EXTENDING the recommended time between surveillance colonoscopies from 5 years to 10 years for people who have had precursor lesions, such as polyps, removed may increase the risk of advanced neoplasia by 60%, according to research published today by the Medical Journal of Australia.
"Until recently, the Australian guidelines recommended surveillance colonoscopy 5 years after a finding of non-advanced adenoma, but follow-up at 10 years is now recommended for most patients,” wrote the researchers, led by Dr Zaki Hamarneh, from Flinders Medical Centre in Adelaide, and colleagues.
“The evidence supporting the change in timing is limited.”
Hamarneh and colleagues analysed data from patients enrolled in a South Australian surveillance colonoscopy program who had findings of non-advanced adenoma during 1999–2016 and subsequently underwent surveillance colonoscopy, to investigate the incidence of advanced neoplasia (colorectal cancer or advanced adenoma) at surveillance colonoscopy following removal of non-advanced adenoma; and to determine whether the time interval before surveillance colonoscopy influences the likelihood of advanced neoplasia.

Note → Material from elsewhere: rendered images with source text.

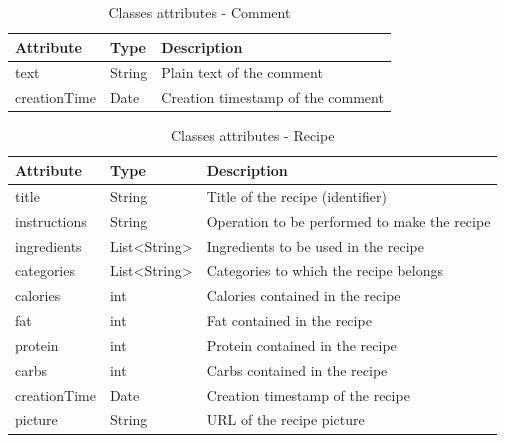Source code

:\documentclass[a4paper]{report}
\begin{document}
\begin{table}[htpb]
\caption{Classes attributes - Comment}
\centering
\begin{tabular}{|l|l|l|}
\hline
\rowcolor[HTML]{000000} 
{\color[HTML]{FFFFFF} Attribute} & {\color[HTML]{FFFFFF} Type} & {\color[HTML]{FFFFFF} Description} \\ \hline
text                             & String                      & Plain text of the comment          \\ \hline
creationTime                     & Date                        & Creation timestamp of the comment  \\ \hline
\end{tabular}
\end{table}

\begin{table}[]
	\caption{Classes attributes - Recipe}
	\centering
	\begin{tabular}{|l|l|l|}
		\hline
		\rowcolor[HTML]{000000} 
		{\color[HTML]{FFFFFF} Attribute} & {\color[HTML]{FFFFFF} Type}         & {\color[HTML]{FFFFFF} Description}           \\ \hline
		title                            & String                              & Title of the recipe (identifier)             \\ \hline
		instructions                     & String                              & Operation to be performed to make the recipe \\ \hline
		ingredients                      & List\textless{}String\textgreater{} & Ingredients to be used in the recipe         \\ \hline
		categories                       & List\textless{}String\textgreater{} & Categories to which the recipe belongs       \\ \hline
		calories                         & int                                 & Calories contained in the recipe             \\ \hline
		fat                              & int                                 & Fat contained in the recipe                  \\ \hline
		protein                          & int                                 & Protein contained in the recipe              \\ \hline
		carbs                            & int                                 & Carbs contained in the recipe                \\ \hline
		creationTime                     & Date                                & Creation timestamp of the recipe             \\ \hline
		picture                          & String                              & URL of the recipe picture                    \\ \hline
	\end{tabular}
\end{table}
\end{document}
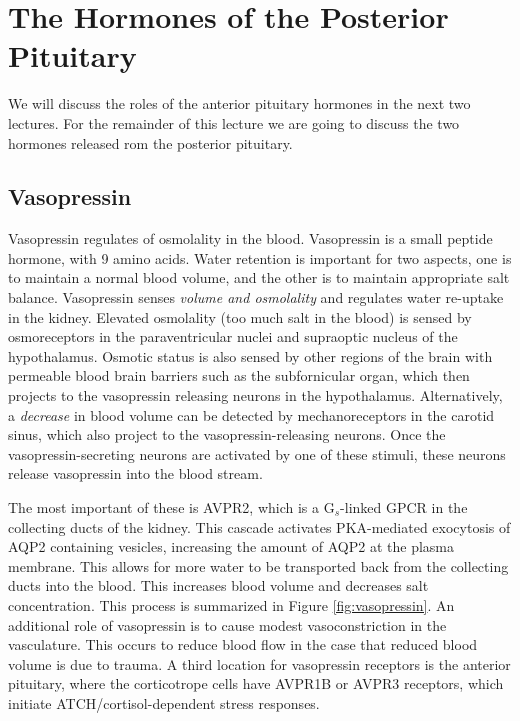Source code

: \documentclass{tufte-handout}
\begin{document}
\section{The Hormones of the Posterior Pituitary}

We will discuss the roles of the anterior pituitary hormones in the next two lectures.  For the remainder of this lecture we are going to discuss the two hormones released rom the posterior pituitary.

\subsection{Vasopressin}

Vasopressin regulates of osmolality in the blood.  Vasopressin is a small peptide hormone, with 9 amino acids.  Water retention is important for two aspects, one is to maintain a normal blood volume, and the other is to maintain appropriate salt balance.  Vasopressin senses \emph{volume and osmolality} and regulates water re-uptake in the kidney.  Elevated osmolality (too much salt in the blood) is sensed by osmoreceptors in the  paraventricular nuclei  and supraoptic nucleus of the hypothalamus.  Osmotic status is also sensed by other regions of the brain with permeable blood brain barriers such as the subfornicular organ, which then projects to the vasopressin releasing neurons in the hypothalamus.  Alternatively, a \emph{decrease} in blood volume can be detected by mechanoreceptors in the carotid sinus, which also project to the vasopressin-releasing neurons.  Once the vasopressin-secreting neurons are activated by one of these stimuli, these neurons release vasopressin into the blood stream.

 The most important of these is AVPR2, which is a G$_s$-linked GPCR in the collecting ducts of the kidney.  This cascade activates PKA-mediated exocytosis of AQP2 containing vesicles, increasing the amount of AQP2 at the plasma membrane.  This allows for more water to be transported back from the collecting ducts into the blood.  This increases blood volume and decreases salt concentration.  This process is summarized in Figure \ref{fig:vasopressin}.  An additional role of vasopressin is to cause modest vasoconstriction in the vasculature.  This occurs to reduce blood flow in the case that reduced blood volume is due to trauma.  A third location for vasopressin receptors is the anterior pituitary, where the corticotrope cells have AVPR1B or AVPR3 receptors, which initiate  ATCH/cortisol-dependent stress responses.
\end{document}
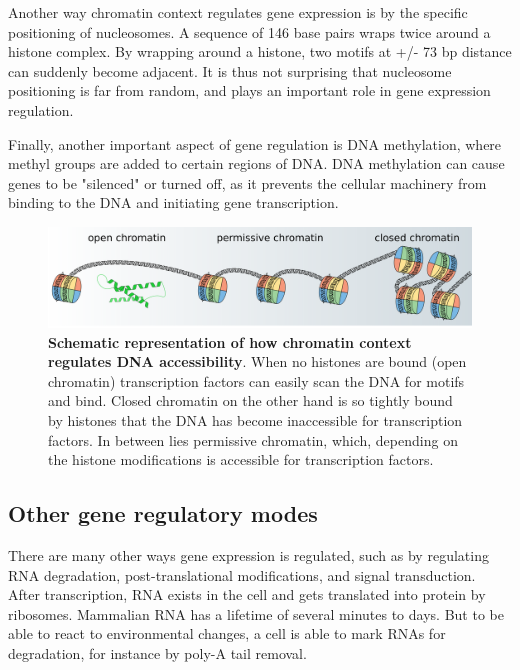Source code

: Another way chromatin context regulates gene expression is by the specific positioning of nucleosomes. A sequence of 146 base pairs wraps twice around a histone complex. By wrapping around a histone, two motifs at +/- 73 bp distance can suddenly become adjacent. It is thus not surprising that nucleosome positioning is far from random, and plays an important role in gene expression regulation\cite{Jiang2009}.

Finally, another important aspect of gene regulation is DNA methylation, where methyl groups are added to certain regions of DNA. DNA methylation can cause genes to be "silenced" or turned off, as it prevents the cellular machinery from binding to the DNA and initiating gene transcription\cite{Moore2012,Greenberg2019}.

\begin{figure}
    \includegraphics[width=\linewidth]{ch.introduction/imgs/accessibility_horizontal.png}
    \caption{\textbf{Schematic representation of how chromatin context regulates DNA accessibility}. When no histones are bound (open chromatin) transcription factors can easily scan the DNA for motifs and bind. Closed chromatin on the other hand is so tightly bound by histones that the DNA has become inaccessible for transcription factors. In between lies permissive chromatin, which, depending on the histone modifications is accessible for transcription factors.}
    \label{fig:accessibility}
\end{figure}

\subsection{Other gene regulatory modes}

There are many other ways gene expression is regulated, such as by regulating RNA degradation, post-translational modifications, and signal transduction. After transcription, RNA exists in the cell and gets translated into protein by ribosomes. Mammalian RNA has a lifetime of several minutes to days\cite{Yu2001}. But to be able to react to environmental changes, a cell is able to mark RNAs for degradation, for instance by poly-A tail removal. 

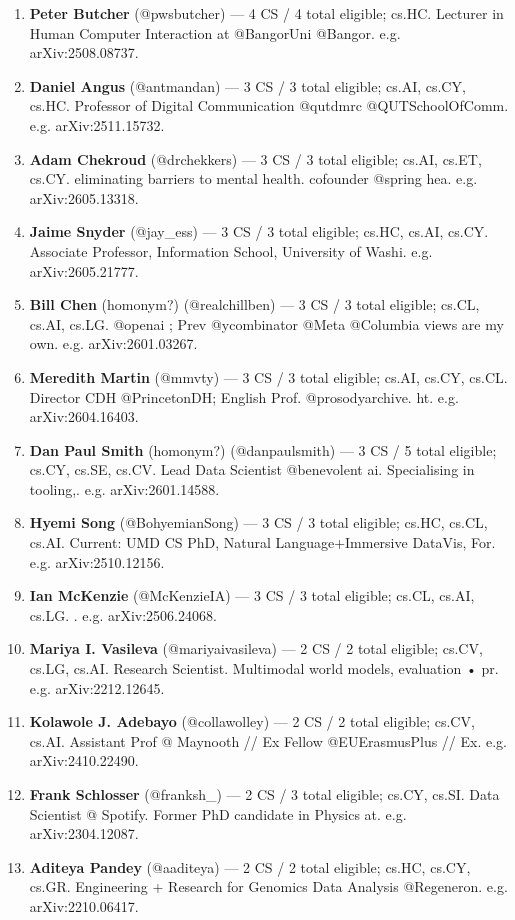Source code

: \documentclass[twocolumn,10pt,letterpaper]{article}
\begin{document}
\begin{enumerate}
  \item \textbf{Peter Butcher} (@pwsbutcher) — 4 CS / 4 total eligible; cs.HC. Lecturer in Human Computer Interaction at @BangorUni @Bangor. e.g. arXiv:2508.08737.
  \item \textbf{Daniel Angus} (@antmandan) — 3 CS / 3 total eligible; cs.AI, cs.CY, cs.HC. Professor of Digital Communication @qutdmrc @QUTSchoolOfComm. e.g. arXiv:2511.15732.
  \item \textbf{Adam Chekroud} (@drchekkers) — 3 CS / 3 total eligible; cs.AI, cs.ET, cs.CY. eliminating barriers to mental health. cofounder @spring hea. e.g. arXiv:2605.13318.
  \item \textbf{Jaime Snyder} (@jay\_ess) — 3 CS / 3 total eligible; cs.HC, cs.AI, cs.CY. Associate Professor, Information School, University of Washi. e.g. arXiv:2605.21777.
  \item \textbf{Bill Chen} (homonym?) (@realchillben) — 3 CS / 3 total eligible; cs.CL, cs.AI, cs.LG. @openai ; Prev @ycombinator @Meta @Columbia views are my own. e.g. arXiv:2601.03267.
  \item \textbf{Meredith Martin} (@mmvty) — 3 CS / 3 total eligible; cs.AI, cs.CY, cs.CL. Director CDH @PrincetonDH; English Prof. @prosodyarchive. ht. e.g. arXiv:2604.16403.
  \item \textbf{Dan Paul Smith} (homonym?) (@danpaulsmith) — 3 CS / 5 total eligible; cs.CY, cs.SE, cs.CV. Lead Data Scientist @benevolent ai. Specialising in tooling,. e.g. arXiv:2601.14588.
  \item \textbf{Hyemi Song} (@BohyemianSong) — 3 CS / 3 total eligible; cs.HC, cs.CL, cs.AI. Current: UMD CS PhD, Natural Language+Immersive DataVis, For. e.g. arXiv:2510.12156.
  \item \textbf{Ian McKenzie} (@McKenzieIA) — 3 CS / 3 total eligible; cs.CL, cs.AI, cs.LG. . e.g. arXiv:2506.24068.
  \item \textbf{Mariya I. Vasileva} (@mariyaivasileva) — 2 CS / 2 total eligible; cs.CV, cs.LG, cs.AI. Research Scientist. Multimodal world models, evaluation • pr. e.g. arXiv:2212.12645.
  \item \textbf{Kolawole J. Adebayo} (@collawolley) — 2 CS / 2 total eligible; cs.CV, cs.AI. Assistant Prof @ Maynooth // Ex Fellow @EUErasmusPlus // Ex. e.g. arXiv:2410.22490.
  \item \textbf{Frank Schlosser} (@franksh\_) — 2 CS / 3 total eligible; cs.CY, cs.SI. Data Scientist @ Spotify. Former PhD candidate in Physics at. e.g. arXiv:2304.12087.
  \item \textbf{Aditeya Pandey} (@aaditeya) — 2 CS / 2 total eligible; cs.HC, cs.CY, cs.GR. Engineering + Research for Genomics Data Analysis @Regeneron. e.g. arXiv:2210.06417.

\end{enumerate}
\end{document}

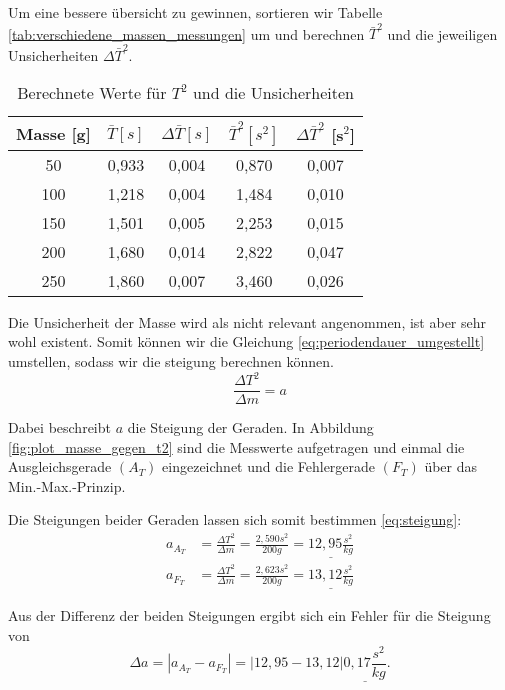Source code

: Um eine bessere übersicht zu gewinnen, sortieren wir Tabelle \ref{tab:verschiedene_massen_messungen} um und berechnen $\bar{T}^2$ und die jeweiligen Unsicherheiten $\Delta \bar{T}^2$.
\begin{table}[h!]
    \centering
    \begin{tabular}{c | c | c | c | c}
    Masse [g] & $\bar{T} [s]$  & $\Delta \bar{T} [s]$ & $\bar{T}^2 [s^2]$ & $\Delta \bar{T}^2$ [s$^2$] \\
    \hline
    50  & 0,933 & 0,004 & 0,870 & 0,007\\
    100 & 1,218 & 0,004 & 1,484 & 0,010\\
    150 & 1,501 & 0,005 & 2,253 & 0,015\\
    200 & 1,680 & 0,014 & 2,822 & 0,047\\
    250 & 1,860 & 0,007 & 3,460 & 0,026\\
    \hline
    \end{tabular}
    \caption{Berechnete Werte für $T^2$ und die Unsicherheiten}
    \label{tab:berechnete_werte}
\end{table}

Die Unsicherheit der Masse wird als nicht relevant angenommen, ist aber sehr wohl existent.
Somit können wir die Gleichung \eqref{eq:periodendauer_umgestellt} umstellen, sodass wir die steigung berechnen können.
\begin{equation}
    \frac{\Delta T^2}{\Delta m} = a
    \label{eq:steigung}
\end{equation}

Dabei beschreibt $a$ die Steigung der Geraden. In Abbildung \ref{fig:plot_masse_gegen_t2} sind die Messwerte aufgetragen und einmal die Ausgleichsgerade $(A_T)$ eingezeichnet und die Fehlergerade $(F_T)$ über das Min.-Max.-Prinzip.


Die Steigungen beider Geraden lassen sich somit bestimmen \eqref{eq:steigung}:
\begin{align}
    a_{A_T} &= \frac{\Delta T^2}{\Delta m} = \frac{2,590 s^2}{200 g} =\underline{12,95 \frac{s^2}{kg}} \\
    a_{F_T} &= \frac{\Delta T^2}{\Delta m} = \frac{2,623 s^2}{200 g} =\underline{13,12 \frac{s^2}{kg}}
\end{align}

Aus der Differenz der beiden Steigungen ergibt sich ein Fehler für die Steigung von
\begin{equation}
    \Delta a = |a_{A_T} - a_{F_T}| = |12,95 - 13,12| \underline{0,17 \frac{s^2}{kg}}.
\end{equation}

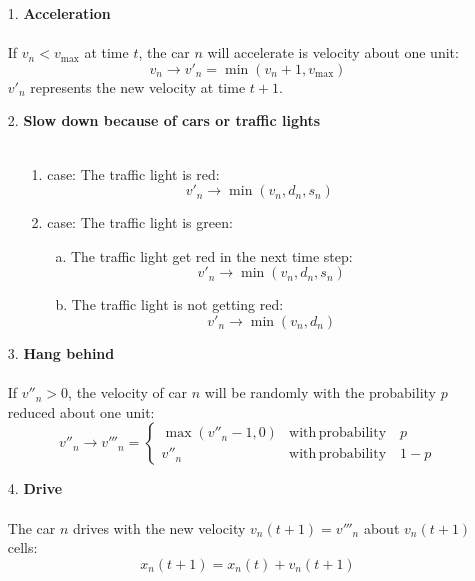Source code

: \documentclass[11pt]{article}
\begin{document}
\begin{itemize}
\item[1.]	\textbf{Acceleration}\\
\\
If $v_n<v_{\mathrm{max}}$ at time $t$, the car $n$ will accelerate is velocity about one unit:
\begin{equation}
v_n \rightarrow v'_n = \min(v_n+1,v_\mathrm{max})
\label{accel_t}
\end{equation}
$v'_n$ represents the new velocity at time $t+1$.
\item[2.]  \textbf{Slow down because of cars or traffic lights}\\
\\
\begin{itemize}
\item[1.]case: The traffic light is red:
\begin{equation}
v'_n \rightarrow \min(v_n,d_n,s_n)
\end{equation}
\item[2.]case: The traffic light is green:
\begin{itemize}
\item[a.] The traffic light get red in the next time step:
\begin{equation}
v'_n \rightarrow \min(v_n,d_n,s_n)
\end{equation}
\item[b.] The traffic light is not getting red:
\begin{equation}
v'_n \rightarrow \min(v_n,d_n)
\end{equation}
\end{itemize}

\end{itemize}
\item[3.]  \textbf{Hang behind}\\
\\
If $v''_n>0$, the velocity of car $n$ will be randomly with the probability $p$ reduced about one unit:
\begin{equation}
v''_n \rightarrow v'''_n=
\begin{cases}
\max(v''_n-1,0) & \mathrm{with\,probability} \quad p\\
v''_n & \mathrm{with\,probability} \quad 1-p
\end{cases}
\label{hangb}
\end{equation}
\item[4.] \textbf{Drive}\\
\\
The car $n$ drives with the new velocity $v_n(t+1)=v'''_n$ about $v_n(t+1)$ cells:
\begin{equation}
x_n(t+1)=x_n(t)+v_n(t+1)
\label{drive}
\end{equation}
\end{itemize}
\end{document}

“We found that the incidence of advanced neoplasia following removal of non-advanced adenoma was 19% at five years and 30% at 10 years; applying the more restricted definition of advanced neoplasia used outside Australia, the estimated incidence was 10% at five years and 23% 10 years after removal of non-advanced adenoma,” Hamarneh and colleagues reported.
“Increasing the colonoscopy surveillance interval from five to 10 years would therefore increase the incidence of advanced neoplasia at surveillance by 60% (Australian definition) or 130% (overseas definition).
“As stated in the most recent Australian surveillance guidelines, one needs to consider the quality of the initial colonoscopy, patient risk factors, and the results of other tests, such as interval faecal immunochemical tests, before lengthening the interval between colonoscopies.
“It is also important to balance the risks of colonoscopy against the benefits of reducing the risk of advanced neoplasia.
“Finally, more evidence about the safety of different surveillance intervals in clinical practice is needed to guide clinical care for people at elevated risk of colorectal cancer,” Hamarneh and colleagues concluded.